Most IC patients have recurring pelvic pain, pressure, or discomfort in the bladder and pelvic region and also urinary frequency and urgency. Some patients will urinate sixty times a day and pain can be likened to that experienced by cancer sufferers. There is a statistic flying about that 56% of sufferers are unable to work due to the debilitating symptoms.
The cause of IC is not yet known and sadly, there is no cure.
There are treatment options available that hope to reduce symptoms. Some of these treatment options are;
– Diet modification. A lot of sufferers will adopt the “IC Diet”. I would describe it as a very boring, restrictive and heartbreaking diet. Goodbye all the things I love to eat, hello bland and boring food.
– Painkillers and/or Antihistamines. Over the counter and prescription. Many come with side effects. I’ve definitely had some “out of body” experiences.
– Tricyclic Antidepressants. Amitriptyline is a popular one. It is used for many chronic pain conditions and isn’t used as an antidepressant in these circumstances. It works on numbing the nerve endings that cause pain.

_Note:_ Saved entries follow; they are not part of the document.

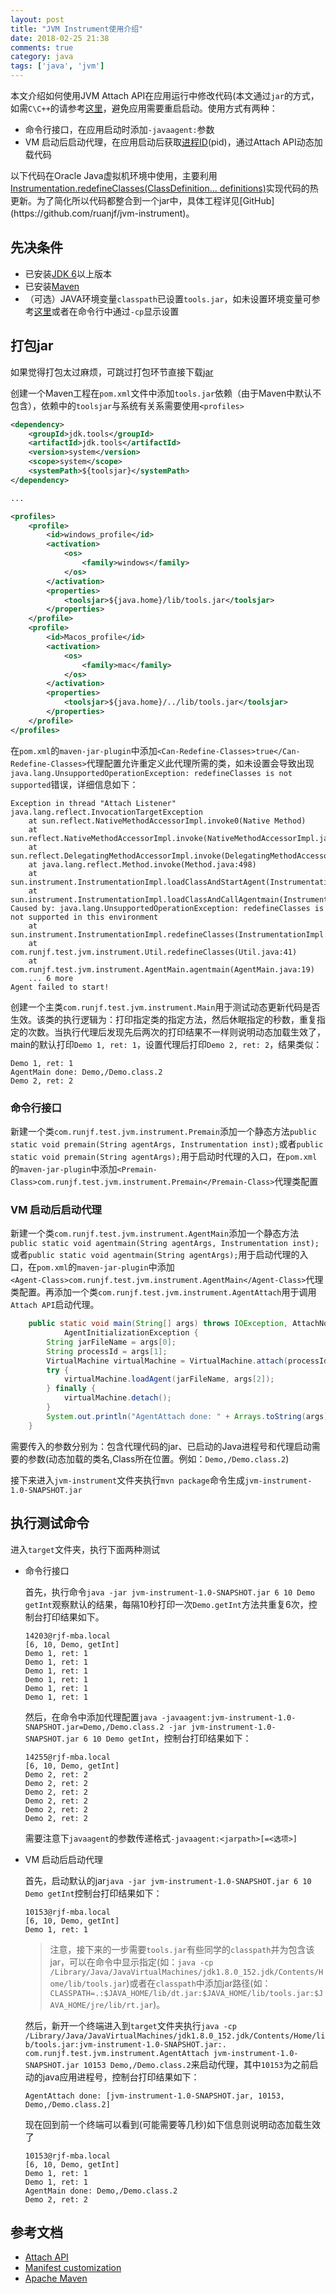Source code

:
 ```yaml
---
layout: post
title: "JVM Instrument使用介绍"
date: 2018-02-25 21:38
comments: true
category: java
tags: ['java', 'jvm']
---
```



本文介绍如何使用JVM Attach API在应用运行中修改代码(本文通过`jar`的方式，如需`C\C++`的请参考[这里](https://yq.aliyun.com/articles/56)，避免应用需要重启启动。使用方式有两种：

- 命令行接口，在应用启动时添加`-javaagent:`参数
- VM 启动后启动代理，在应用启动后获取[进程ID](https://zh.wikipedia.org/wiki/%E8%BF%9B%E7%A8%8BID)(pid)，通过Attach API动态加载代码

以下代码在Oracle Java虚拟机环境中使用，主要利用[Instrumentation.redefineClasses(ClassDefinition... definitions)](https://docs.oracle.com/javase/6/docs/api/java/lang/instrument/Instrumentation.html#redefineClasses(java.lang.instrument.ClassDefinition...))实现代码的热更新。为了简化所以代码都整合到一个jar中，具体工程详见[GitHub](https://github.com/ruanjf/jvm-instrument)。

## 先决条件
- 已安装[JDK 6](http://www.oracle.com/technetwork/java/javase/downloads/index.html)以上版本
- 已安装[Maven](http://maven.apache.org/)
- （可选）JAVA环境变量`classpath`已设置`tools.jar`，如未设置环境变量可参考[这里](http://www.runjf.com/java/java-environment-variable)或者在命令行中通过`-cp`显示设置

## 打包jar
如果觉得打包太过麻烦，可跳过打包环节直接下载[jar](https://github.com/ruanjf/jvm-instrument/releases/download/1.0-beta.1/jvm-instrument-1.0-SNAPSHOT.jar)

创建一个Maven工程在`pom.xml`文件中添加`tools.jar`依赖（由于Maven中默认不包含），依赖中的`toolsjar`与系统有关系需要使用`<profiles>`

```xml
<dependency>
    <groupId>jdk.tools</groupId>
    <artifactId>jdk.tools</artifactId>
    <version>system</version>
    <scope>system</scope>
    <systemPath>${toolsjar}</systemPath>
</dependency>

...

<profiles>
    <profile>
        <id>windows_profile</id>
        <activation>
            <os>
                <family>windows</family>
            </os>
        </activation>
        <properties>
            <toolsjar>${java.home}/lib/tools.jar</toolsjar>
        </properties>
    </profile>
    <profile>
        <id>Macos_profile</id>
        <activation>
            <os>
                <family>mac</family>
            </os>
        </activation>
        <properties>
            <toolsjar>${java.home}/../lib/tools.jar</toolsjar>
        </properties>
    </profile>
</profiles>
```

在`pom.xml`的`maven-jar-plugin`中添加`<Can-Redefine-Classes>true</Can-Redefine-Classes>`代理配置允许重定义此代理所需的类，如未设置会导致出现`java.lang.UnsupportedOperationException: redefineClasses is not supported`错误，详细信息如下：

```
Exception in thread "Attach Listener" java.lang.reflect.InvocationTargetException
	at sun.reflect.NativeMethodAccessorImpl.invoke0(Native Method)
	at sun.reflect.NativeMethodAccessorImpl.invoke(NativeMethodAccessorImpl.java:62)
	at sun.reflect.DelegatingMethodAccessorImpl.invoke(DelegatingMethodAccessorImpl.java:43)
	at java.lang.reflect.Method.invoke(Method.java:498)
	at sun.instrument.InstrumentationImpl.loadClassAndStartAgent(InstrumentationImpl.java:386)
	at sun.instrument.InstrumentationImpl.loadClassAndCallAgentmain(InstrumentationImpl.java:411)
Caused by: java.lang.UnsupportedOperationException: redefineClasses is not supported in this environment
	at sun.instrument.InstrumentationImpl.redefineClasses(InstrumentationImpl.java:156)
	at com.runjf.test.jvm.instrument.Util.redefineClasses(Util.java:41)
	at com.runjf.test.jvm.instrument.AgentMain.agentmain(AgentMain.java:19)
	... 6 more
Agent failed to start!
```

创建一个主类`com.runjf.test.jvm.instrument.Main`用于测试动态更新代码是否生效。该类的执行逻辑为：打印指定类的指定方法，然后休眠指定的秒数，重复指定的次数。当执行代理后发现先后两次的打印结果不一样则说明动态加载生效了，main的默认打印`Demo 1, ret: 1`，设置代理后打印`Demo 2, ret: 2`，结果类似：

```
Demo 1, ret: 1
AgentMain done: Demo,/Demo.class.2
Demo 2, ret: 2
```

### 命令行接口
新建一个类`com.runjf.test.jvm.instrument.Premain`添加一个静态方法`public static void premain(String agentArgs, Instrumentation inst);`或者`public static void premain(String agentArgs);`用于启动时代理的入口，在`pom.xml`的`maven-jar-plugin`中添加`<Premain-Class>com.runjf.test.jvm.instrument.Premain</Premain-Class>`代理类配置

### VM 启动后启动代理
新建一个类`com.runjf.test.jvm.instrument.AgentMain`添加一个静态方法`public static void agentmain(String agentArgs, Instrumentation inst);`或者`public static void agentmain(String agentArgs);`用于启动代理的入口，在`pom.xml`的`maven-jar-plugin`中添加`                            <Agent-Class>com.runjf.test.jvm.instrument.AgentMain</Agent-Class>
`代理类配置。再添加一个类`com.runjf.test.jvm.instrument.AgentAttach`用于调用`Attach API`启动代理。

```java
    public static void main(String[] args) throws IOException, AttachNotSupportedException, AgentLoadException,
            AgentInitializationException {
        String jarFileName = args[0];
        String processId = args[1];
        VirtualMachine virtualMachine = VirtualMachine.attach(processId);
        try {
            virtualMachine.loadAgent(jarFileName, args[2]);
        } finally {
            virtualMachine.detach();
        }
        System.out.println("AgentAttach done: " + Arrays.toString(args));
    }
```

需要传入的参数分别为：包含代理代码的jar、已启动的Java进程号和代理启动需要的参数(动态加载的类名,Class所在位置。例如：`Demo,/Demo.class.2`)


接下来进入`jvm-instrument`文件夹执行`mvn package`命令生成`jvm-instrument-1.0-SNAPSHOT.jar`


## 执行测试命令

进入`target`文件夹，执行下面两种测试

- 命令行接口

    首先，执行命令`java -jar jvm-instrument-1.0-SNAPSHOT.jar 6 10 Demo getInt`观察默认的结果，每隔10秒打印一次`Demo.getInt`方法共重复6次，控制台打印结果如下。
    
    ```
    14203@rjf-mba.local
    [6, 10, Demo, getInt]
    Demo 1, ret: 1
    Demo 1, ret: 1
    Demo 1, ret: 1
    Demo 1, ret: 1
    Demo 1, ret: 1
    Demo 1, ret: 1
    ```
    然后，在命令中添加代理配置`java -javaagent:jvm-instrument-1.0-SNAPSHOT.jar=Demo,/Demo.class.2 -jar jvm-instrument-1.0-SNAPSHOT.jar 6 10 Demo getInt`，控制台打印结果如下：
    
    ```
    14255@rjf-mba.local
    [6, 10, Demo, getInt]
    Demo 2, ret: 2
    Demo 2, ret: 2
    Demo 2, ret: 2
    Demo 2, ret: 2
    Demo 2, ret: 2
    Demo 2, ret: 2
    ```
    需要注意下`javaagent`的参数传递格式`-javaagent:<jarpath>[=<选项>]`

- VM 启动后启动代理

    首先，启动默认的jar`java -jar jvm-instrument-1.0-SNAPSHOT.jar 6 10 Demo getInt`控制台打印结果如下：

    ```
    10153@rjf-mba.local
    [6, 10, Demo, getInt]
    Demo 1, ret: 1
    ```
    > 注意，接下来的一步需要`tools.jar`有些同学的`classpath`并为包含该jar，可以在命令中显示指定(如：`java -cp /Library/Java/JavaVirtualMachines/jdk1.8.0_152.jdk/Contents/Home/lib/tools.jar`)或者在`classpath`中添加jar路径(如：`CLASSPATH=.:$JAVA_HOME/lib/dt.jar:$JAVA_HOME/lib/tools.jar:$JAVA_HOME/jre/lib/rt.jar`)。
    
    然后，新开一个终端进入到`target`文件夹执行`java -cp /Library/Java/JavaVirtualMachines/jdk1.8.0_152.jdk/Contents/Home/lib/tools.jar:jvm-instrument-1.0-SNAPSHOT.jar:. com.runjf.test.jvm.instrument.AgentAttach jvm-instrument-1.0-SNAPSHOT.jar 10153 Demo,/Demo.class.2`来启动代理，其中`10153`为之前启动的java应用进程号，控制台打印结果如下：

    ```
    AgentAttach done: [jvm-instrument-1.0-SNAPSHOT.jar, 10153, Demo,/Demo.class.2]
    ```
    现在回到前一个终端可以看到(可能需要等几秒)如下信息则说明动态加载生效了

    ```
    10153@rjf-mba.local
    [6, 10, Demo, getInt]
    Demo 1, ret: 1
    Demo 1, ret: 1
    AgentMain done: Demo,/Demo.class.2
    Demo 2, ret: 2
    ```

## 参考文档
- [Attach API](https://docs.oracle.com/javase/6/docs/jdk/api/attach/spec/com/sun/tools/attach/VirtualMachine.html)
- [Manifest customization](https://maven.apache.org/plugins/maven-jar-plugin/examples/manifest-customization.html)
- [Apache Maven](https://www.ibm.com/developerworks/cn/java/j-5things13/index.html)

– Bladder Distention. Most definitely did not work for me but some people report a reduction in their symptoms albeit temporary.
– Bladder Instillations. A course of treatment over several weeks (or longer) where a medical solution is placed directly into your bladder using a catheter. Most aim to try and repair the damaged lining of the bladder.
– Pelvic Floor Physiotherapy. It is believed 70% of IC sufferers have pelvic floor dysfunction.
This list is not exhaustive and there are other treatments available. It is important to remember that none of these treatments are a cure and are aimed at a reduction in symptoms. What works for one person, won’t work for another and sometimes treatments can make symptoms worse.
Some patients can go into “remission” and their symptoms completely disappear.
When all treatment options have failed, bladder removal is considered as a last resort.
There is an estimated 400,000 people in UK with IC, of whom approximately 90% are females and 10% are males.